In the meantime, I will continue with what works for me: raw price action using price, volume, S&R, momentum, exhaustion, cycles, time, harmonic analysis, market sentiment with a splash of funny mentals thrown in.


With regard to my transition from having indicators up the ying yang on my charts to now with just volume and the 20ema and the 50ema, I need to share my experience with an old time trader, Dr. Joe, which will also show how stubborn I was.


Back in the early 90s when I was getting really serious with my trading, I was buying signals via fax. In those days there was no email and no computer trading and we had to either plot our own charts or buy them from a charting service. We then had to calculate our own indicators and then hand draw them on our charts. This really helped in understanding what indicators did (take the data from “n” days ago) and how they worked.


One time I faxed my questions back to the signal service and the reply I got back was that I had sent it to the wrong number. Also written on my fax was that I was wasting my money on signals and to contact Dr. Joe. After a few fax exchanges, he sent a handwritten fax saying something like “trading is easy, you don’t need nuthin fancy (he was a good old Texas boy) just buy when it’s going up and sell when it’s going down, that’s all there is to it”.


Dr. Joe used to work for NASA as a nuclear physicist on the Space Program and was a Professor, PhD with just about every physics and maths qualifications there are or you could think of. He got fed up of the bureaucracy and politics at NASA and as a part time investor in stocks , decided to go full time as, in his own words, “the price cycles are just some sort of fancy sine waves with decay and acceleration distorting them and should be real easy to plot and forecast.”
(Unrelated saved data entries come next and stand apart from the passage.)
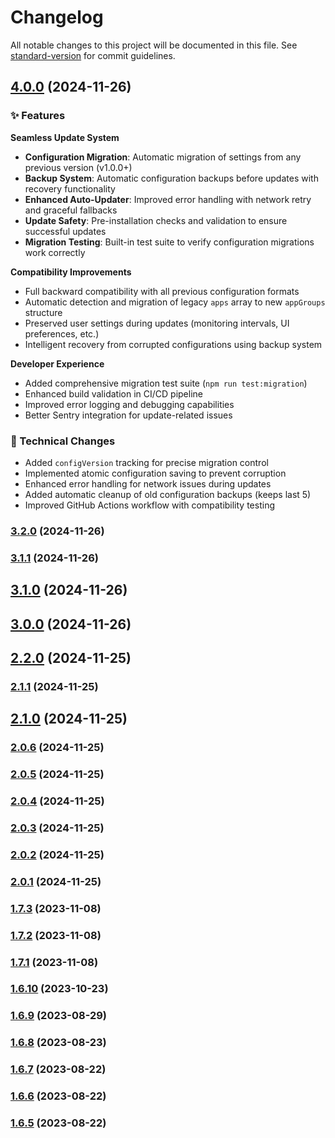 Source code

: # Changelog

All notable changes to this project will be documented in this file. See [standard-version](https://github.com/conventional-changelog/standard-version) for commit guidelines.

## [4.0.0](https://github.com/hybes/pairkiller/compare/v3.2.0...v4.0.0) (2024-11-26)

### ✨ Features

**Seamless Update System**
- **Configuration Migration**: Automatic migration of settings from any previous version (v1.0.0+)
- **Backup System**: Automatic configuration backups before updates with recovery functionality
- **Enhanced Auto-Updater**: Improved error handling with network retry and graceful fallbacks
- **Update Safety**: Pre-installation checks and validation to ensure successful updates
- **Migration Testing**: Built-in test suite to verify configuration migrations work correctly

**Compatibility Improvements**
- Full backward compatibility with all previous configuration formats
- Automatic detection and migration of legacy `apps` array to new `appGroups` structure
- Preserved user settings during updates (monitoring intervals, UI preferences, etc.)
- Intelligent recovery from corrupted configurations using backup system

**Developer Experience**
- Added comprehensive migration test suite (`npm run test:migration`)
- Enhanced build validation in CI/CD pipeline
- Improved error logging and debugging capabilities
- Better Sentry integration for update-related issues

### 🔧 Technical Changes

- Added `configVersion` tracking for precise migration control
- Implemented atomic configuration saving to prevent corruption
- Enhanced error handling for network issues during updates
- Added automatic cleanup of old configuration backups (keeps last 5)
- Improved GitHub Actions workflow with compatibility testing

### [3.2.0](https://github.com/hybes/pairkiller/compare/v3.1.1...v3.2.0) (2024-11-26)

### [3.1.1](https://github.com/hybes/pairkiller/compare/v3.1.0...v3.1.1) (2024-11-26)

## [3.1.0](https://github.com/hybes/pairkiller/compare/v3.0.0...v3.1.0) (2024-11-26)

## [3.0.0](https://github.com/hybes/pairkiller/compare/v2.2.0...v3.0.0) (2024-11-26)

## [2.2.0](https://github.com/hybes/pairkiller/compare/v2.1.1...v2.2.0) (2024-11-25)

### [2.1.1](https://github.com/hybes/pairkiller/compare/v2.1.0...v2.1.1) (2024-11-25)

## [2.1.0](https://github.com/hybes/pairkiller/compare/v2.0.6...v2.1.0) (2024-11-25)

### [2.0.6](https://github.com/hybes/pairkiller/compare/v2.0.5...v2.0.6) (2024-11-25)

### [2.0.5](https://github.com/hybes/pairkiller/compare/v2.0.4...v2.0.5) (2024-11-25)

### [2.0.4](https://github.com/hybes/pairkiller/compare/v2.0.3...v2.0.4) (2024-11-25)

### [2.0.3](https://github.com/hybes/pairkiller/compare/v2.0.2...v2.0.3) (2024-11-25)

### [2.0.2](https://github.com/hybes/pairkiller/compare/v2.0.1...v2.0.2) (2024-11-25)

### [2.0.1](https://github.com/hybes/pairkiller/compare/v1.8.0...v2.0.1) (2024-11-25)

### [1.7.3](https://github.com/Hybes/pairkiller/compare/v1.7.2...v1.7.3) (2023-11-08)

### [1.7.2](https://github.com/Hybes/pairkiller/compare/v1.7.1...v1.7.2) (2023-11-08)

### [1.7.1](https://github.com/Hybes/pairkiller/compare/v1.7.0...v1.7.1) (2023-11-08)

### [1.6.10](https://github.com/Hybes/pairkiller/compare/v1.6.9...v1.6.10) (2023-10-23)

### [1.6.9](https://github.com/Hybes/pairkiller/compare/v1.6.8...v1.6.9) (2023-08-29)

### [1.6.8](https://github.com/Hybes/pairkiller/compare/v1.6.7...v1.6.8) (2023-08-23)

### [1.6.7](https://github.com/Hybes/pairkiller/compare/v1.6.6...v1.6.7) (2023-08-22)

### [1.6.6](https://github.com/Hybes/pairkiller/compare/v1.6.5...v1.6.6) (2023-08-22)

### [1.6.5](https://github.com/Hybes/pairkiller/compare/v1.0.0...v1.6.5) (2023-08-22)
Well after over 5 years doing triple integrated, double differentiated Fourier transforms, harmonic frequency analysis, fractal filters and theorems and goodness knows what else that, although I have a PhD, just ran circles around me. He said he got so frustrated that although he could plan and predict space craft trajectories, orbits, landings etc, he could not forecast even one bar of prices into the future. Not one to quit, he decided that there was some external force that he was not taking into consideration and the only place it could be was on the trading floor where the action took place.


Through his connections, he eventually got an invitation to the Chicago Mercantile Exchange (CME) and was shown the futures or commodities pit (can’t remember which). His sole purpose of going there was as a spy or detective to find out exactly how things worked so that he could write it into his software. He told me he was “amazed and dumbfounded” at what he saw and heard which forever changed his life. (I had all this written up in my trading notes in my files but I can’t find them so I’m using this post to “replenish my notes”).


He arrived at the pit before opening time and saw all the floor traders congregated together in a meeting. He saw this as strange as he thought they were out and out competitors with each other.


What he saw in the first 15 to 30 minutes he would never have believed even if his best friend had told him. At the open, the overnight trades, which were long positions, were put through but he detected the traders entering them were giving signals to the other traders. After the orders were put through there was “nothing” – they just waited to see how the market reacted to those orders.


He then observed what he thought were illegal practices but later learned it to be what actually goes on each and every day. During this “dead” time, the floor traders were reviewing their orders in the pipeline and then on a given signal, a group started selling followed by another group. Then when a certain lower price had been reached, another signal was given and the same groups then bought back amongst themselves. He later learned this was called “Running the Stops” and what they had done was found out where all the orders were, which were below lows, swing lows and elsewhere, and just driven the price down to fill them and take them out so that they had a clean order sheet! Not satisfied with that, they then collectively took the price back to where it opened!


After this and now with the market moving, orders started to come in and when a large order came in from a bank, fund or other large institution, the trader with the order gave a signal before entering it. After entering it, the traders went quiet again. They were looking to see how the market reacted to that order. When they saw more buy orders coming in, they just bought more and more and kept on buying until a signal from a trader that he had a large sell order. Again the sell order was entered and the traders went quiet as they waited for a reaction from the market. He learned that the floor traders were waiting to see whether the sell order was going to be accepted as profit taking or full blown shorting. He said this went on all day long with the floor traders just “piggy-backing” on which ever way the market moved. He said he could see no skills or qualifications (other than being a whore – a very rich whore, he said) whatsoever in what the floor traders did.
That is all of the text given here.